All lines in the data bearing the string "code" should be identified and copied.
▽
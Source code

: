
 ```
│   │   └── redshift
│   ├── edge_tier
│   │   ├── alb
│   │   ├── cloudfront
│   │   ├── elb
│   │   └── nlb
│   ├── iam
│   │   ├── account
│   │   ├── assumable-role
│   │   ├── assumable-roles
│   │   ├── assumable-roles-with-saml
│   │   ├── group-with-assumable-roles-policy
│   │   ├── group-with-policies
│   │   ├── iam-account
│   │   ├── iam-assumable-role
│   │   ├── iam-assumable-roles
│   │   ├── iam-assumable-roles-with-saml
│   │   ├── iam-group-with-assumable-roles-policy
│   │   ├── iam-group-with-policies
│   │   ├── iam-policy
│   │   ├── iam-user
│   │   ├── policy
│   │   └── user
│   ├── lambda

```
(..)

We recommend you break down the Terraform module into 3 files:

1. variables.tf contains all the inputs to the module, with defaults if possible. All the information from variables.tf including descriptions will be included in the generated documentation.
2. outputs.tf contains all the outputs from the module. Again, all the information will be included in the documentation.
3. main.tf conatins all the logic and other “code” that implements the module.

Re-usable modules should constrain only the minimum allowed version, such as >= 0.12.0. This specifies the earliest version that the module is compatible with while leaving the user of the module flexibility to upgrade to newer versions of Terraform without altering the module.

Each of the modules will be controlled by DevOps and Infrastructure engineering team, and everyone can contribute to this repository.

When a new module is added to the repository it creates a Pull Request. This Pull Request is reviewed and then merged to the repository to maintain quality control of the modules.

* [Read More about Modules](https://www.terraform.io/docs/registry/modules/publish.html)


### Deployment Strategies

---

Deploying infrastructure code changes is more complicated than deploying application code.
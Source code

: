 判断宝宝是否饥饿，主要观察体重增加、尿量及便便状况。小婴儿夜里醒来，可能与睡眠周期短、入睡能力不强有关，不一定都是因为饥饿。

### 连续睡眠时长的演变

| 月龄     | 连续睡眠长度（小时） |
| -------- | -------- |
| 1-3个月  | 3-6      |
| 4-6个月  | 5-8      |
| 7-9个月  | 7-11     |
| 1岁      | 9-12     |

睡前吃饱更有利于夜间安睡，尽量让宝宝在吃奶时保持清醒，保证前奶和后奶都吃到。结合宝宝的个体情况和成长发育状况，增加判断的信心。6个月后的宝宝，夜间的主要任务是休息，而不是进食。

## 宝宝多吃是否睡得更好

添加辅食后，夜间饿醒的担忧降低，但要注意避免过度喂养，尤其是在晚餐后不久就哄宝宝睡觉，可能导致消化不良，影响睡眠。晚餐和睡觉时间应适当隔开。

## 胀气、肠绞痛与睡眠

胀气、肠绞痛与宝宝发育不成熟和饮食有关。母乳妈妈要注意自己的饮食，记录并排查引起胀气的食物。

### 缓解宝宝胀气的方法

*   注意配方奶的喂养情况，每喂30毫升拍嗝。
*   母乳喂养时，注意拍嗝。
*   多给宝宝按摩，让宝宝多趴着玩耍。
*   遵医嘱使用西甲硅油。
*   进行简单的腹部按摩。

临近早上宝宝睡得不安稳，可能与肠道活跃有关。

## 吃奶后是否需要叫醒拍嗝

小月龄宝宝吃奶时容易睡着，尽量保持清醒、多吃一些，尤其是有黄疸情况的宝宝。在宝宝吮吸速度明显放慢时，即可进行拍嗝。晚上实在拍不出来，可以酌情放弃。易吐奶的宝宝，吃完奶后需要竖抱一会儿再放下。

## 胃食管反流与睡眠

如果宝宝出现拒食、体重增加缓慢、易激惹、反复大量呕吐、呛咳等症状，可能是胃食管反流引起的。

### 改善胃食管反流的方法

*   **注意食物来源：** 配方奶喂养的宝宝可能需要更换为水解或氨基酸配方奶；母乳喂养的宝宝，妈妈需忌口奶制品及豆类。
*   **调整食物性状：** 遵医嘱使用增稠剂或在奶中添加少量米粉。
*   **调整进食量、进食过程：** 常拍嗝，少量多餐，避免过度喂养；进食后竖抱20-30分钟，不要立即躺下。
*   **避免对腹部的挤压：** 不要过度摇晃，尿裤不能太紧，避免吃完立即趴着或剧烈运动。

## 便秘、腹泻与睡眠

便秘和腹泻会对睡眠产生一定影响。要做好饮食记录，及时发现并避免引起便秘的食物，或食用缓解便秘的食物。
△
EXERCISE RESPONSE:
Source code
3. main.tf conatins all the logic and other “code” that implements the module.
Deploying infrastructure code changes is more complicated than deploying application code.
Source code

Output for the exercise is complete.